James Sindelar testifies

James Sindelar indicates how he was standing and holding the gun when his son reached for the barrel on the night of Wesley's death. James "JD" Sindelar is on trial for deliberate homicide in the death of his son Wesley Sindelar, 35, in July of 2015 on Thursday in Judge Gregory Todd's courtroom at the Yellowstone County Courthouse.

HANNAH POTES/Gazette Staff

BILLINGS - When he pulled his pistol, James Douglas Sindelar said he expected his son to back off.

Instead, the gun fired, killing 35-year-old Wesley Brian Sindelar.

James Sindelar's trial resumed Thursday afternoon with his testimony about what happened the night his son was shot in the face.

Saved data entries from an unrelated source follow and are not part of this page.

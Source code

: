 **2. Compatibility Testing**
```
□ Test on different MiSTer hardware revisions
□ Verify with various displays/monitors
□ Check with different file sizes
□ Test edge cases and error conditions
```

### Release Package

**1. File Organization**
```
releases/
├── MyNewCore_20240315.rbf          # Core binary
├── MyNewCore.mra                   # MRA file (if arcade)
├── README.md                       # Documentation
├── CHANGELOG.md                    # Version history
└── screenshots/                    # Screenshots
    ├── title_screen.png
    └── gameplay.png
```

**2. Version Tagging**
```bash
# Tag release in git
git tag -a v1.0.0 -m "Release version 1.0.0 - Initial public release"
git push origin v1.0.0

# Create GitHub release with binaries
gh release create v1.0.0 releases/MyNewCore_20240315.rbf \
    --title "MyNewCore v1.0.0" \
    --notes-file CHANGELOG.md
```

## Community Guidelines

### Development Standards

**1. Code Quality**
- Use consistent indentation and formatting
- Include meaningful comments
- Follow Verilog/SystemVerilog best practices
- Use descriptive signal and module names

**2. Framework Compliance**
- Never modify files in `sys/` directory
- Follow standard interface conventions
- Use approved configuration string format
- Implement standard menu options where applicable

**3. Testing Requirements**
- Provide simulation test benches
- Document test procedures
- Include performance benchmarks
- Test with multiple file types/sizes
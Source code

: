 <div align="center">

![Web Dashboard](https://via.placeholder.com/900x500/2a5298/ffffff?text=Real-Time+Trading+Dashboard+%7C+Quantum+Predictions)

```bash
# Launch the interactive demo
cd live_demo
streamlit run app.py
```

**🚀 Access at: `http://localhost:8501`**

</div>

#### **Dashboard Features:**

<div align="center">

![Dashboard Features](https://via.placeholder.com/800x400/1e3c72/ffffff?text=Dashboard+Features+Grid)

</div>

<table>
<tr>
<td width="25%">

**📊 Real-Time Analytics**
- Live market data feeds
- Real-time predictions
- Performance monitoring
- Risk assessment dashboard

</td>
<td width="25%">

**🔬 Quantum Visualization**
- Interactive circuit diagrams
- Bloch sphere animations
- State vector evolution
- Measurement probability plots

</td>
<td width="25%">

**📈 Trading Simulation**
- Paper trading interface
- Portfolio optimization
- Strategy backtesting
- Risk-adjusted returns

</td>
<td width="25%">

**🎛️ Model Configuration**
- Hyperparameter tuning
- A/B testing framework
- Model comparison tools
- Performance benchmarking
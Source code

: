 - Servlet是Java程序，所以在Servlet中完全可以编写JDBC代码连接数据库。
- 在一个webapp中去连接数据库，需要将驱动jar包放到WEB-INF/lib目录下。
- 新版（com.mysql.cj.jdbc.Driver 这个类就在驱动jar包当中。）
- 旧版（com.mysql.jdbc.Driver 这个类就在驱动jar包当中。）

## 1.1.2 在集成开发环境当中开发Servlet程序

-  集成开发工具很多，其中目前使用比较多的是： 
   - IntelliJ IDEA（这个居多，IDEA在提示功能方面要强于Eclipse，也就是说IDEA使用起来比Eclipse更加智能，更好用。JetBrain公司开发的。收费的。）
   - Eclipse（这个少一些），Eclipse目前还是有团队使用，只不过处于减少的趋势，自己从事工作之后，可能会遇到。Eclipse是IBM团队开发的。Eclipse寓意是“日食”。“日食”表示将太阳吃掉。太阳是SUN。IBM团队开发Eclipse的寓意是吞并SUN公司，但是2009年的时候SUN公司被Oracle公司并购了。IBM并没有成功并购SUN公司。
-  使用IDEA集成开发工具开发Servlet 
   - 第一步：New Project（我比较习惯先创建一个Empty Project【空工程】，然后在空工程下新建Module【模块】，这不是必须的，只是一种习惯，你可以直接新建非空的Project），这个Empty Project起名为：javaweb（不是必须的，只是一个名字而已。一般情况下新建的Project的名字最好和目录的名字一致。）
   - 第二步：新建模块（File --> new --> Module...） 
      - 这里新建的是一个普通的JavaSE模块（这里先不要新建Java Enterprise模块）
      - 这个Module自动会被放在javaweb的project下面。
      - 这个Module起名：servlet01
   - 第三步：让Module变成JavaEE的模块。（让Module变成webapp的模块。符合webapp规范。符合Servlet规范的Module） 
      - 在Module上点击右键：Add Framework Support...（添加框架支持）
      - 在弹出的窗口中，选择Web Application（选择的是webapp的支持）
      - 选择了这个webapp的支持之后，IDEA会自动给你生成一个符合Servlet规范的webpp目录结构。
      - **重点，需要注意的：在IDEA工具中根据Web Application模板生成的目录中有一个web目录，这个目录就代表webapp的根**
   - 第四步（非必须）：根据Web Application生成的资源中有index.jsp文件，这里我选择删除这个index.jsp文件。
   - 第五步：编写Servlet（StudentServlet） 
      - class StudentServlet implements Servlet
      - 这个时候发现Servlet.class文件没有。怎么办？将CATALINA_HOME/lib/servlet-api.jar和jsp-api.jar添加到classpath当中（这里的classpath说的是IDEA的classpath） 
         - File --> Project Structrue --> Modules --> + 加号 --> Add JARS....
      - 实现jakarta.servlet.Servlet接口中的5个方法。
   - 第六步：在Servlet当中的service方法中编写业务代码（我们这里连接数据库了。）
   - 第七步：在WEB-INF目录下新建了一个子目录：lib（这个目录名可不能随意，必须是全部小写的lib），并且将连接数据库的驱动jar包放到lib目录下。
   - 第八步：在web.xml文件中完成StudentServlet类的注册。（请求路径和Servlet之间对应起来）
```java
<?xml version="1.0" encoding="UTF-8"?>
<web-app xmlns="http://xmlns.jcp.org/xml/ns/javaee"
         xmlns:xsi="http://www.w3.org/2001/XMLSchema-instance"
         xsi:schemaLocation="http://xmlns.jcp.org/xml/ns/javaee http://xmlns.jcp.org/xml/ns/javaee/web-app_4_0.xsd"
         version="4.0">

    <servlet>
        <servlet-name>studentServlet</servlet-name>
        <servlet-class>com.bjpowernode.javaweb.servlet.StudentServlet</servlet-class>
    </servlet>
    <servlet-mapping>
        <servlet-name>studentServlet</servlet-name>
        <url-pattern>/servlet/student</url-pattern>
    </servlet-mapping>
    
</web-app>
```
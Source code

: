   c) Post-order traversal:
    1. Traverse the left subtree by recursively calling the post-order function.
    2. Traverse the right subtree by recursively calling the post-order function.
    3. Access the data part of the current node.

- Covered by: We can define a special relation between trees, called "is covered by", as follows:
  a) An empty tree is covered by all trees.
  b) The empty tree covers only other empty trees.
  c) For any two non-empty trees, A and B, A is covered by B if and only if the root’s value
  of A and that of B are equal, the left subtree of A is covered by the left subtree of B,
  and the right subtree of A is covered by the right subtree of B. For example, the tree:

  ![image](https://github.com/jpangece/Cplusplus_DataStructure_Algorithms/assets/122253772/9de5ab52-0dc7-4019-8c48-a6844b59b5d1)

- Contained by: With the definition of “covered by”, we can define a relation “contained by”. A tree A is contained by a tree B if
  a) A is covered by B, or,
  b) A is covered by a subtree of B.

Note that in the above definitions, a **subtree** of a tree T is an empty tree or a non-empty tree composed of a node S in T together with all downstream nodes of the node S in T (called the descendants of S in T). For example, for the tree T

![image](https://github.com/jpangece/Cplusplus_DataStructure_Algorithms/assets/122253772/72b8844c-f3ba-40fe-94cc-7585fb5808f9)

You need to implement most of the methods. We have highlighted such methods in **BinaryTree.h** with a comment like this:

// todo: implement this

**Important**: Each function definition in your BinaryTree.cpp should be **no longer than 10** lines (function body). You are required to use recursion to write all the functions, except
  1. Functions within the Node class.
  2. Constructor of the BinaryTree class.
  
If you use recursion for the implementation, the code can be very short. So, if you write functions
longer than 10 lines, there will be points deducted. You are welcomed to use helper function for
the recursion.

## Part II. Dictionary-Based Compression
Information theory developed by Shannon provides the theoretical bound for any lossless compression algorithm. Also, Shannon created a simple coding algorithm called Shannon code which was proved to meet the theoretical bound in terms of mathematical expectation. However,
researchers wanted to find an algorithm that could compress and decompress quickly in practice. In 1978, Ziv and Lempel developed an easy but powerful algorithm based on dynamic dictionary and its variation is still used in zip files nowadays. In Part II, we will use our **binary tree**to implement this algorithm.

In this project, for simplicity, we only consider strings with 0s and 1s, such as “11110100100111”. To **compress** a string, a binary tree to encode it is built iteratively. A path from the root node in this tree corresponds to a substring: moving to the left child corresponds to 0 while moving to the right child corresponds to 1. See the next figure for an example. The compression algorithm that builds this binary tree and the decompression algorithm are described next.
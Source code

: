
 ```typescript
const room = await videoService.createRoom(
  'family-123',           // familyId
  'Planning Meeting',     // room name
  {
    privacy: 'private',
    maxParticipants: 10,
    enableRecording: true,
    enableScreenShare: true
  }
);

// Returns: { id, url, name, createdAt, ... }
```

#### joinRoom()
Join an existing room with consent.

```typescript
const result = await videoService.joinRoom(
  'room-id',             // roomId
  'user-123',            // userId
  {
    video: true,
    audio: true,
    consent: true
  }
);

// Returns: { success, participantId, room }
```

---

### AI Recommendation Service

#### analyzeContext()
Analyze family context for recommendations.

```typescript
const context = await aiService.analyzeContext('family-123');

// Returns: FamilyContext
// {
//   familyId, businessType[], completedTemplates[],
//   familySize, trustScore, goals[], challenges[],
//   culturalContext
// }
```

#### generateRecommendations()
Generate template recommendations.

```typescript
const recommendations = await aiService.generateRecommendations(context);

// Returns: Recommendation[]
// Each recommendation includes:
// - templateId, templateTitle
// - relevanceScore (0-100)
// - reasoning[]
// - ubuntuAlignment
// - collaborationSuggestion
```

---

Sindelar, 74, pleaded not guilty in August to one count of deliberate homicide. There is no dispute that Sindelar killed his son at the son's home on July 20.

Wesley's wife, Victoria Sindelar, testified earlier this week that James Sindelar, who was living in a tent on the couple's property, came to their home while the two were arguing. When Wesley told his father he "was done with" him and told his father to "get out of his house," Sindelar pulled a pistol and pointed it at his son’s face.

Victoria said Wesley tried to grab the gun, and in the struggle Sindelar shot his son in the head. Wesley’s children were playing in the yard nearby.

However, James Sindelar presented a different set of circumstances when he testified.

He said Wesley had visited the tent to talk to him at about 6 p.m. that night and brought a few beers with him. The two got into an argument, and Sindelar said his son seemed upset. His son believed he might lose the family land, Sindelar said.

The two argued and Wesley returned home. Later that evening, Sindelar said Victoria's dog, Vinny, came running down the road and seemed scared.

Sindelar put the dog in his truck and grabbed two letters he had written to the couple regarding what he saw as Wesley's drinking problem. He then drove up a short lane to the couple's house.

When he got there, Sindelar said he heard screaming and shouting, sounds he'd never heard before. He said he grabbed his gun from the truck in case he was walking into a bad situation.

When he walked into the house, he said he saw a broken lamp on the floor and Victoria, looking pale, sitting at the dining room table. He said he also saw Wesley screaming with blood running from his hand.

Sindelar said he walked into the house, handed one letter to Wesley and put one next to Victoria on the table. Wesley told him to get out of the house and Sindelar said he stuck his finger in Wesley's face.

Then, Wesley advanced on him. His son was a "big boy," Sindelar said. He said he was scared and pulled his pistol.

Victoria said earlier that Sindelar pointed the gun at Wesley's face. Sindelar said he kept it at his hip.

He expected his son would back off. Instead, Wesley grabbed the gun, Sindelar said. When Wesley grabbed it, he took it in two hands, bent over the gun and in the struggle, pointed the barrel into his own face, Sindelar said.

The two struggled over the weapon before it fired.

As soon as Wesley hit the ground, Sindelar said he knew his son was dead.

He was closer to Wesley than anyone else in the family, Sindelar said. The two were opposites, with Sindelar being the more even headed of the two.

Sindelar said he never meant to kill his son.

The defense called a second witness, Roger Enoka, a professor in the department of medicine at the University of Colorado. Enoka testified about his work studying involuntary contractions. He said the central nervous system can cause a reflex that could discharge a firearm by accident.

Sindelar and the defense experts were the only witnesses called for the defense so far. The trial is expected to go to deliberations on Friday.